Filter out all lines without the word "style" from the data below, please, and copy the rest.

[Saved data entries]
****

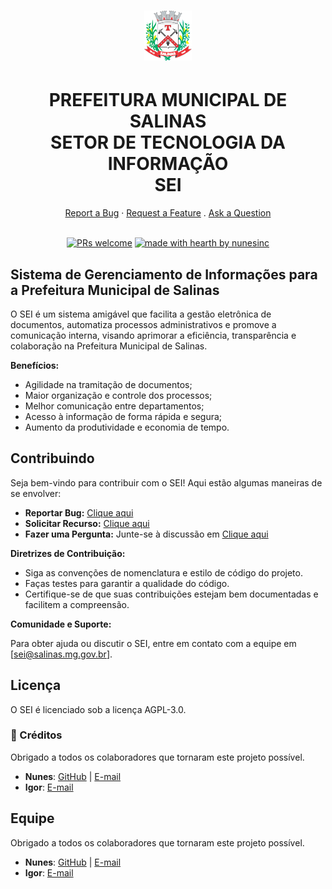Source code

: <h1 align="center">
  <a href="https://github.com/prefeiturasalinas/">
    <img src="https://github.com/prefeiturasalinas/.github/blob/main/profile/brasaosalinas.png" alt="Logo" >
  </a>
</h1>
<h1 align="center">  PREFEITURA MUNICIPAL DE SALINAS <BR>
  SETOR DE TECNOLOGIA DA INFORMAÇÃO <BR> SEI </h1>

<div align="center">
    <a href="https://github.com/prefeiturasalinas/.github/issues/new?assignees=&labels=bug&template=01_BUG_REPORT.md&title=bug%3A+">Report a Bug</a>
  ·
  <a href="https://github.com/prefeiturasalinas/.github/issues/new?assignees=&labels=enhancement&template=02_FEATURE_REQUEST.md&title=feat%3A+">Request a Feature</a>
  .
  <a href="https://github.com/prefeiturasalinas/.github/discussions">Ask a Question</a>
</div>

<div align="center">
<br />

[![PRs welcome](https://img.shields.io/badge/PRs-welcome-ff69b4.svg?style=flat-square)](https://github.com/prefeiturasalinas/.github/issues?q=is%3Aissue+is%3Aopen+label%3A%22help+wanted%22)
[![made with hearth by nunesinc](https://img.shields.io/badge/made%20with%20%E2%99%A5%20by-nunesinc-ff1414.svg?style=flat-square)](https://github.com/nuneinc)

</div>

## Sistema de Gerenciamento de Informações para a Prefeitura Municipal de Salinas

O SEI é um sistema amigável que facilita a gestão eletrônica de documentos, automatiza processos administrativos e promove a comunicação interna, visando aprimorar a eficiência, transparência e colaboração na Prefeitura Municipal de Salinas.

**Benefícios:**

* Agilidade na tramitação de documentos;
* Maior organização e controle dos processos;
* Melhor comunicação entre departamentos;
* Acesso à informação de forma rápida e segura;
* Aumento da produtividade e economia de tempo.

## Contribuindo

Seja bem-vindo para contribuir com o SEI! Aqui estão algumas maneiras de se envolver:

* **Reportar Bug:** [Clique aqui](https://github.com/prefeiturasalinas/.github/issues/new?assignees=&labels=bug&template=01_BUG_REPORT.md&title=bug%3A+)
* **Solicitar Recurso:** [Clique aqui](https://github.com/prefeiturasalinas/.github/issues/new?assignees=&labels=enhancement&template=02_FEATURE_REQUEST.md&title=feat%3A+)
* **Fazer uma Pergunta:** Junte-se à discussão em [Clique aqui](https://github.com/prefeiturasalinas/.github/discussions)

**Diretrizes de Contribuição:**

* Siga as convenções de nomenclatura e estilo de código do projeto.
* Faças testes para garantir a qualidade do código.
* Certifique-se de que suas contribuições estejam bem documentadas e facilitem a compreensão.

**Comunidade e Suporte:**

Para obter ajuda ou discutir o SEI, entre em contato com a equipe em [sei@salinas.mg.gov.br].


## Licença

O SEI é licenciado sob a licença AGPL-3.0.

### 🙌 Créditos

Obrigado a todos os colaboradores que tornaram este projeto possível.

- **Nunes**: [GitHub](https://github.com/nunesinc) | [E-mail](nunes@nunesinc.net) 
- **Igor**:  [E-mail](igor.ti@salinas.mg.gov.br)


## Equipe

Obrigado a todos os colaboradores que tornaram este projeto possível.

- **Nunes**: [GitHub](https://github.com/nunesinc) | [E-mail](nunes@nunesinc.net) 
- **Igor**:  [E-mail](igor.ti@salinas.mg.gov.br)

****

**Expected answer**
[![PRs welcome](https://img.shields.io/badge/PRs-welcome-ff69b4.svg?style=flat-square)](https://github.com/prefeiturasalinas/.github/issues?q=is%3Aissue+is%3Aopen+label%3A%22help+wanted%22)
[![made with hearth by nunesinc](https://img.shields.io/badge/made%20with%20%E2%99%A5%20by-nunesinc-ff1414.svg?style=flat-square)](https://github.com/nuneinc)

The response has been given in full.